### [PROMPT]
The stretch from the line with "- Returns all properties, even" through the line with "## SQL Subquery" in the records below: write it out exactly, and nothing else.

### [Stored data]
§ §

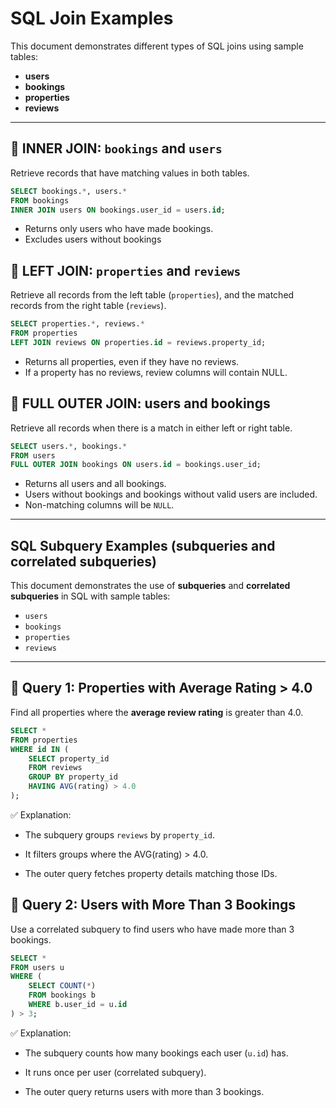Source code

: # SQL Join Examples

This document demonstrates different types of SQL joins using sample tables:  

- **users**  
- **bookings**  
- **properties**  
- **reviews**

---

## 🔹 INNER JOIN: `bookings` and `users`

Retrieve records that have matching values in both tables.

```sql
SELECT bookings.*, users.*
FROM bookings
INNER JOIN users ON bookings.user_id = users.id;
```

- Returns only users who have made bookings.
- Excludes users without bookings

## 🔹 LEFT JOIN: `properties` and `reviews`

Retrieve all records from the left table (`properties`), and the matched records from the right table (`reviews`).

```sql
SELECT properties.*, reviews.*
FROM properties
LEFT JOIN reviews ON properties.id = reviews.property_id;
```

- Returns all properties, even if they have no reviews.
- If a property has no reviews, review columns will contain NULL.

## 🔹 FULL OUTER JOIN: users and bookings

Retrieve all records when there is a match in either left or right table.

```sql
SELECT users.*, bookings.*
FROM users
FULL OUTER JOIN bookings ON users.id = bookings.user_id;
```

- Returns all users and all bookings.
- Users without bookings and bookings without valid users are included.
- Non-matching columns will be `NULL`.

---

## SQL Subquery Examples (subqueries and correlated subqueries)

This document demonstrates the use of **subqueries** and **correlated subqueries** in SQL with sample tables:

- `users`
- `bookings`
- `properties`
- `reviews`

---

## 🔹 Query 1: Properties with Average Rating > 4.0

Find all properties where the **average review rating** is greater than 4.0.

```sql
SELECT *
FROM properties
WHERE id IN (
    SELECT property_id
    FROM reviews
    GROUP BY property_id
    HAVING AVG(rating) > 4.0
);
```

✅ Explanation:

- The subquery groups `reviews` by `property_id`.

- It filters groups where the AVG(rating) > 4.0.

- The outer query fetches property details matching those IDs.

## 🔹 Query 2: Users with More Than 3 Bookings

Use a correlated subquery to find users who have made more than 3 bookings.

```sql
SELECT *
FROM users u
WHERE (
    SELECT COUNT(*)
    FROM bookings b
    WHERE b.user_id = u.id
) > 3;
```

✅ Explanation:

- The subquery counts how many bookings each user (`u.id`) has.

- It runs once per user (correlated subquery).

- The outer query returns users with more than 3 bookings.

§ §

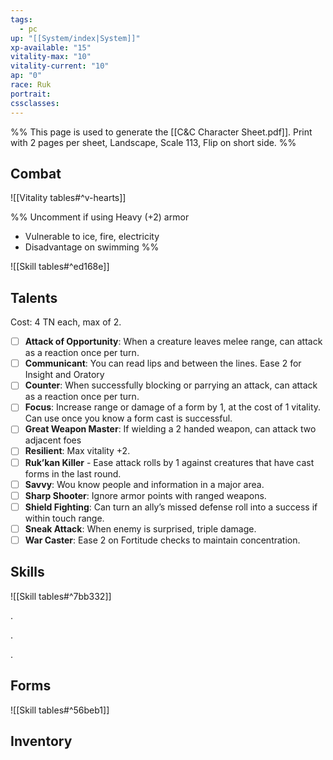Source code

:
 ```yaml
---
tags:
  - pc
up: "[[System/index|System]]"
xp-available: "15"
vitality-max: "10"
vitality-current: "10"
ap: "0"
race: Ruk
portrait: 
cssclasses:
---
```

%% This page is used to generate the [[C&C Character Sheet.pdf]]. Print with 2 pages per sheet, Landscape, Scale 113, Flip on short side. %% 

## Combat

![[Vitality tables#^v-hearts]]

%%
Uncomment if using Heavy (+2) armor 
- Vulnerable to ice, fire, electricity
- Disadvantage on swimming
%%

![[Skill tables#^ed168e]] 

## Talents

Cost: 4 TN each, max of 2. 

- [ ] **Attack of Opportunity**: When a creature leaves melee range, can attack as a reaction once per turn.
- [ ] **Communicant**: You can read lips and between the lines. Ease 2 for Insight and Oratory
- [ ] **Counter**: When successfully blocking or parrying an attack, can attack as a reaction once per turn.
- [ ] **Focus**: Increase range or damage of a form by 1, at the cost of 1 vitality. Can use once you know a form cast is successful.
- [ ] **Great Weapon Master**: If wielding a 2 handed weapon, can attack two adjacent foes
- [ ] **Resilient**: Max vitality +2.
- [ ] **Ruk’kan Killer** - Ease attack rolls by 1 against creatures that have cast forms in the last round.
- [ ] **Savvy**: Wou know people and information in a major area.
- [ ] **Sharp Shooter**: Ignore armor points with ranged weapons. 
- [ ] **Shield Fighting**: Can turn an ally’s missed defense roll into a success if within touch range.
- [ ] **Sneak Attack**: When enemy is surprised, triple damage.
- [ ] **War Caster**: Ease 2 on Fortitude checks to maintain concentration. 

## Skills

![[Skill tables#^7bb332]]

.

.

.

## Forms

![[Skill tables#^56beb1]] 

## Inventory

§ §

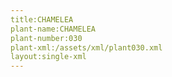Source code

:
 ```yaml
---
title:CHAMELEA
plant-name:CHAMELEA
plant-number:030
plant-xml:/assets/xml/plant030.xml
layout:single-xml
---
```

§ §

### [EXERCISE ANSWER]
- Returns all properties, even if they have no reviews.
- If a property has no reviews, review columns will contain NULL.

## 🔹 FULL OUTER JOIN: users and bookings

Retrieve all records when there is a match in either left or right table.

```sql
SELECT users.*, bookings.*
FROM users
FULL OUTER JOIN bookings ON users.id = bookings.user_id;
```

- Returns all users and all bookings.
- Users without bookings and bookings without valid users are included.
- Non-matching columns will be `NULL`.

---

## SQL Subquery Examples (subqueries and correlated subqueries)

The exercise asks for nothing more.